The Entrez Programming Utilities (EUtils) are REST based web services provided by the NCBI. They provide programatic access to the NCBI databases.
The "Practical Guide" on the NCBI Bookshelf provides a chapter on Eutils.
The NCBI Power Scripting class is excellent –well-taught, with lots of time for hands-on examples. The classes are also free: if your organization will spring for plane fare and accommodations, you can simply register and come for the course, email the instructors for details.

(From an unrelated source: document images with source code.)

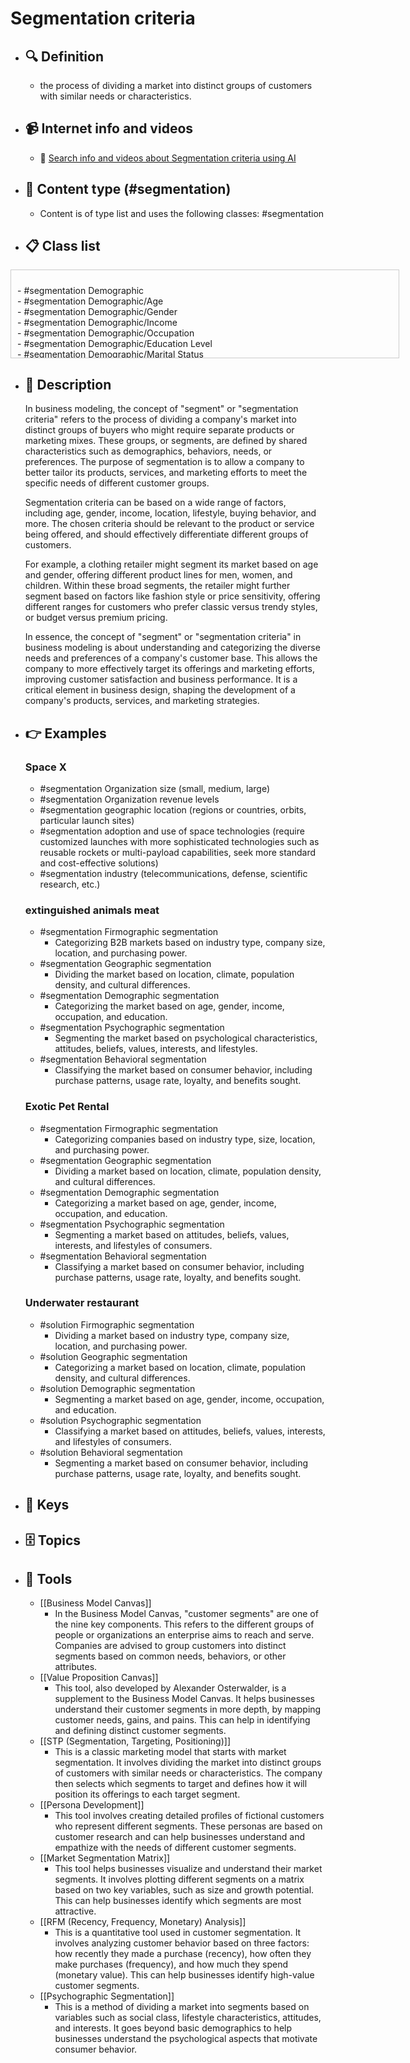 # Segmentation criteria
- ## 🔍 Definition
  - the process of dividing a market into distinct groups of customers with similar needs or characteristics.
- ## 📹 Internet info and videos
  - 🤖 [Search info and videos about Segmentation criteria using AI](https://www.perplexity.ai/search?q=videos+about+Segmentation+criteria:+the+process+of+dividing+a+market+into+distinct+groups+of+customers+with+similar+needs+or+characteristics.
)
- ## 📰 Content type (#segmentation)
  - Content is of type list and uses the following classes: #segmentation

- ## 📋 Class list

<div style='max-height: 120px; overflow-y: auto; border: 1px solid #ccc; padding: 10px; width: 600px;'>
  <ul style='list-style-type: none; padding-left: 0;'>


<li>- #segmentation  Demographic</li>
<li>- #segmentation  Demographic/Age</li>
<li>- #segmentation  Demographic/Gender</li>
<li>- #segmentation  Demographic/Income</li>
<li>- #segmentation  Demographic/Occupation</li>
<li>- #segmentation  Demographic/Education Level</li>
<li>- #segmentation  Demographic/Marital Status</li>
<li>- #segmentation  Demographic/Family Size</li>
<li>- #segmentation  Demographic/Generation</li>
<li>- #segmentation  Geographic</li>
<li>- #segmentation  Geographic/Country</li>
<li>- #segmentation  Geographic/Region</li>
<li>- #segmentation  Geographic/City</li>
<li>- #segmentation  Geographic/Urban or Rural Area</li>
<li>- #segmentation  Geographic/Climate</li>
<li>- #segmentation  Geographic/Language</li>
<li>- #segmentation  Psychographic</li>
<li>- #segmentation  Psychographic/Lifestyle</li>
<li>- #segmentation  Psychographic/Personality Traits</li>
<li>- #segmentation  Psychographic/Values and Beliefs</li>
<li>- #segmentation  Psychographic/Interests and Hobbies</li>
<li>- #segmentation  Psychographic/Opinions and Attitudes</li>
<li>- #segmentation  Behavioral</li>
<li>- #segmentation  Behavioral/Purchase History</li>
<li>- #segmentation  Behavioral/Frequency of Purchases</li>
<li>- #segmentation  Behavioral/Loyalty Level</li>
<li>- #segmentation  Behavioral/Buying Stage</li>
<li>- #segmentation  Behavioral/Product Usage Rate</li>
<li>- #segmentation  Behavioral/Brand Interactions</li>
<li>- #segmentation  Behavioral/Online Behavior</li>
<li>- #segmentation  Behavioral/Social Media Usage</li>
<li>- #segmentation  Behavioral/Email Engagement</li>
<li>- #segmentation  Behavioral/App Usage</li>
<li>- #segmentation  Behavioral/Participation in Loyalty Programs</li>
<li>- #segmentation  Technographic</li>
<li>- #segmentation  Technographic/Devices Used</li>
<li>- #segmentation  Technographic/Operating Systems</li>
<li>- #segmentation  Technographic/Internet Connection Type</li>
<li>- #segmentation  Technographic/Software or Tool Preferences</li>
<li>- #segmentation  Firmographic</li>
<li>- #segmentation  Firmographic/Company Size</li>
<li>- #segmentation  Firmographic/Industry or Vertical</li>
<li>- #segmentation  Firmographic/Revenue</li>
<li>- #segmentation  Firmographic/Geographic Location</li>
<li>- #segmentation  Firmographic/Years in Business</li>
<li>- #segmentation  Firmographic/Customer Acquisition Method</li>
<li>- #segmentation  Firmographic/Technology Adoption</li>
<li>- #segmentation  Firmographic/Budget Availability</li>
<li>- #segmentation  Firmographic/Organizational Structure</li>
<li>- #segmentation  Firmographic/Pain Points or Challenges</li>
<li>- #segmentation  Purchase Behavior</li>
<li>- #segmentation  Purchase Behavior/Price Sensitivity</li>
<li>- #segmentation  Purchase Behavior/Purchase Frequency</li>
<li>- #segmentation  Purchase Behavior/Purchase Channel Preference</li>
<li>- #segmentation  Purchase Behavior/Brand Loyalty</li>
<li>- #segmentation  Purchase Behavior/Purchase Decision-Making Process</li>
<li>- #segmentation  Attitudinal</li>
<li>- #segmentation  Attitudinal/Brand Preferences</li>
<li>- #segmentation  Attitudinal/Perceived Value</li>
<li>- #segmentation  Attitudinal/Customer Satisfaction</li>
<li>- #segmentation  Attitudinal/Brand Advocacy</li>
<li>- #segmentation  Attitudinal/Perception of Competitors</li>
<li>- #segmentation  Lifecycle</li>
<li>- #segmentation  Lifecycle/New Customers</li>
<li>- #segmentation  Lifecycle/Repeat Customers</li>
<li>- #segmentation  Lifecycle/Lapsed Customers</li>
<li>- #segmentation  Lifecycle/Prospects</li>
<li>- #segmentation  Lifecycle/Advocates</li>
<li>- #segmentation  Usage Patterns</li>
<li>- #segmentation  Usage Patterns/Frequency of Use</li>
<li>- #segmentation  Usage Patterns/Usage Intensity</li>
<li>- #segmentation  Usage Patterns/Feature Adoption</li>
<li>- #segmentation  Segment-Specific</li>
<li>- #segmentation  Segment-Specific/Enterprise vs. Small Business</li>
<li>- #segmentation  Segment-Specific/B2B vs. B2C</li>
<li>- #segmentation  Segment-Specific/Influencers vs. End Users</li>
<li>- #segmentation  Motivational</li>
<li>- #segmentation  Motivational/Goals and Aspirations</li>
<li>- #segmentation  Motivational/Needs and Desires</li>
<li>- #segmentation  Motivational/Problem Awareness</li>
<li>- #segmentation  Social</li>
<li>- #segmentation  Social/Online Communities</li>
<li>- #segmentation  Social/Social Media Behavior</li>
<li>- #segmentation  Social/Influence and Opinion Leaders</li>
<li>- #segmentation  Channel Preference</li>
<li>- #segmentation  Channel Preference/Online vs. Offline</li>
<li>- #segmentation  Channel Preference/Mobile vs. Desktop</li>
<li>- #segmentation  Channel Preference/In-Person vs. Remote</li>
<li>- #segmentation  Lifecycle Stage</li>
<li>- #segmentation  Lifecycle Stage/Awareness Stage</li>
<li>- #segmentation  Lifecycle Stage/Consideration Stage</li>
<li>- #segmentation  Lifecycle Stage/Decision Stage</li>
<li>- #segmentation  **Price Sensitivity</li>
<li>- #segmentation  Price Sensitivity/High Price vs. Low Price</li>
<li>- #segmentation  Price Sensitivity/Luxury vs. Budget</li>
<li>- #segmentation  Price Sensitivity/Discount or Deal Seekers</li>
<li>- #segmentation  Purchase Influencers</li>
<li>- #segmentation  Purchase Influencers/Individual Decision-Maker</li>
<li>- #segmentation  Purchase Influencers/Group Decision-Makers</li>
<li>- #segmentation  Purchase Influencers/Influencers or Recommendations</li>
<li>- #segmentation  Risk Profile</li>
<li>- #segmentation  Risk Profile/Risk-Takers</li>
<li>- #segmentation  Risk Profile/Risk-Averse</li>
<li>- #segmentation  Purchase Triggers</li>
<li>- #segmentation  Purchase Triggers/Need-Based</li>
<li>- #segmentation  Purchase Triggers/Emotion-Based</li>
<li>- #segmentation  Purchase Triggers/Impulse Buyers</li>
<li>- #segmentation  Customer Journey</li>
<li>- #segmentation  Customer Journey/First-Time Buyers</li>
<li>- #segmentation  Customer Journey/Repeat Buyers</li>
<li>- #segmentation  Customer Journey/Abandoned Cart</li>
<li>- #segmentation  Customer Service Preferences</li>
<li>- #segmentation  Customer Service Preferences/Self-Service</li>
<li>- #segmentation  Customer Service Preferences/Phone Support</li>
<li>- #segmentation  Customer Service Preferences/Chat or Messaging Support</li>
<li>- #segmentation  Product Category Preferences</li>
<li>- #segmentation  Product Category Preferences/High-End vs. Affordable</li>
<li>- #segmentation  Product Category Preferences/Specific Industry or Niche</li>
<li>- #segmentation  Product Category Preferences/Complementary Products</li>
<li>- #segmentation  Innovation Adoption</li>
<li>- #segmentation  Innovation Adoption/Early Adopters</li>
<li>- #segmentation  Innovation Adoption/Late Majority</li>
<li>- #segmentation  Brand Engagement</li>
<li>- #segmentation  Brand Engagement/Socially Responsible Consumers</li>

  </ul>
</div>

- ## 📖 Description
  In business modeling, the concept of "segment" or "segmentation criteria" refers to the process of dividing a company's market into distinct groups of buyers who might require separate products or marketing mixes. These groups, or segments, are defined by shared characteristics such as demographics, behaviors, needs, or preferences. The purpose of segmentation is to allow a company to better tailor its products, services, and marketing efforts to meet the specific needs of different customer groups.
  
  Segmentation criteria can be based on a wide range of factors, including age, gender, income, location, lifestyle, buying behavior, and more. The chosen criteria should be relevant to the product or service being offered, and should effectively differentiate different groups of customers.
  
  For example, a clothing retailer might segment its market based on age and gender, offering different product lines for men, women, and children. Within these broad segments, the retailer might further segment based on factors like fashion style or price sensitivity, offering different ranges for customers who prefer classic versus trendy styles, or budget versus premium pricing.
  
  In essence, the concept of "segment" or "segmentation criteria" in business modeling is about understanding and categorizing the diverse needs and preferences of a company's customer base. This allows the company to more effectively target its offerings and marketing efforts, improving customer satisfaction and business performance. It is a critical element in business design, shaping the development of a company's products, services, and marketing strategies.
- ## 👉 Examples
  ### Space X
  - #segmentation Organization size (small, medium, large)
  - #segmentation Organization revenue levels
  - #segmentation geographic location (regions or countries, orbits, particular launch sites)
  - #segmentation adoption and use of space technologies (require customized launches with more sophisticated technologies such as reusable rockets or multi-payload capabilities, seek more standard and cost-effective solutions)
  - #segmentation industry (telecommunications, defense, scientific research, etc.)
  
  ### 
  
  ### extinguished animals meat
  - #segmentation Firmographic segmentation
  	- Categorizing B2B markets based on industry type, company size, location, and purchasing power.
  - #segmentation Geographic segmentation
  	- Dividing the market based on location, climate, population density, and cultural differences.
  - #segmentation Demographic segmentation
  	- Categorizing the market based on age, gender, income, occupation, and education.
  - #segmentation Psychographic segmentation
  	- Segmenting the market based on psychological characteristics, attitudes, beliefs, values, interests, and lifestyles.
  - #segmentation Behavioral segmentation
  	- Classifying the market based on consumer behavior, including purchase patterns, usage rate, loyalty, and benefits sought.
  ### Exotic Pet Rental
  - #segmentation Firmographic segmentation
  	- Categorizing companies based on industry type, size, location, and purchasing power.
  - #segmentation Geographic segmentation
  	- Dividing a market based on location, climate, population density, and cultural differences.
  - #segmentation Demographic segmentation
  	- Categorizing a market based on age, gender, income, occupation, and education.
  - #segmentation Psychographic segmentation
  	- Segmenting a market based on attitudes, beliefs, values, interests, and lifestyles of consumers.
  - #segmentation Behavioral segmentation
  	- Classifying a market based on consumer behavior, including purchase patterns, usage rate, loyalty, and benefits sought.
  ### Underwater restaurant
  - #solution Firmographic segmentation
  	- Dividing a market based on industry type, company size, location, and purchasing power.
  - #solution Geographic segmentation
  	- Categorizing a market based on location, climate, population density, and cultural differences.
  - #solution Demographic segmentation
  	- Segmenting a market based on age, gender, income, occupation, and education.
  - #solution Psychographic segmentation
  	- Classifying a market based on attitudes, beliefs, values, interests, and lifestyles of consumers.
  - #solution Behavioral segmentation
  	- Segmenting a market based on consumer behavior, including purchase patterns, usage rate, loyalty, and benefits sought.
- ## 🔑 Keys
  
- ## 🗄️ Topics
  
- ## 🧰 Tools
  - [[Business Model Canvas]]
    - In the Business Model Canvas, "customer segments" are one of the nine key components. This refers to the different groups of people or organizations an enterprise aims to reach and serve. Companies are advised to group customers into distinct segments based on common needs, behaviors, or other attributes.
  - [[Value Proposition Canvas]]
    - This tool, also developed by Alexander Osterwalder, is a supplement to the Business Model Canvas. It helps businesses understand their customer segments in more depth, by mapping customer needs, gains, and pains. This can help in identifying and defining distinct customer segments.
  - [[STP (Segmentation, Targeting, Positioning)]]
    - This is a classic marketing model that starts with market segmentation. It involves dividing the market into distinct groups of customers with similar needs or characteristics. The company then selects which segments to target and defines how it will position its offerings to each target segment.
  - [[Persona Development]]
    - This tool involves creating detailed profiles of fictional customers who represent different segments. These personas are based on customer research and can help businesses understand and empathize with the needs of different customer segments.
  - [[Market Segmentation Matrix]]
    - This tool helps businesses visualize and understand their market segments. It involves plotting different segments on a matrix based on two key variables, such as size and growth potential. This can help businesses identify which segments are most attractive.
  - [[RFM (Recency, Frequency, Monetary) Analysis]]
    - This is a quantitative tool used in customer segmentation. It involves analyzing customer behavior based on three factors: how recently they made a purchase (recency), how often they make purchases (frequency), and how much they spend (monetary value). This can help businesses identify high-value customer segments.
  - [[Psychographic Segmentation]]
    - This is a method of dividing a market into segments based on variables such as social class, lifestyle characteristics, attitudes, and interests. It goes beyond basic demographics to help businesses understand the psychological aspects that motivate consumer behavior.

PDFs of the slides for the Power Scripting class are available at: http://www.ncbi.nlm.nih.gov/Class/PowerTools/eutils/schedule.html (follow the links for each section). The content is oddly organized, but easy enough to get to. Solutions to the exercises are linked from “Scripts” in the blue bar on the left side of the page. See Class handouts at ftp://ftp.ncbi.nih.gov/pub/PowerTools/eutils/Apr.2005/docs/
The following series of hack have been contributed by nodalpoint readers, enjoy.
In response to a post on nodalpoint regarding filtering pubmed results, Mark Johnson a contractor with the NCBI provided the following hacks via email. The content here is an edited version.
The original problem:
"I would like to limit searches to pubmed made through nodalpoint to journals that offer free online access. The reason for this is that an online community centered around the discussion of scientific literature without access to that literature is rather pointless."
Every article in PubMed that's available as free full text is explicitly annotated as such, using the PubMed filter “free full text”. For example, try:
The “sb” means “subset”; it's a nickname for the Entrez “Filter” field. For more on filter fields, see this post on hublog.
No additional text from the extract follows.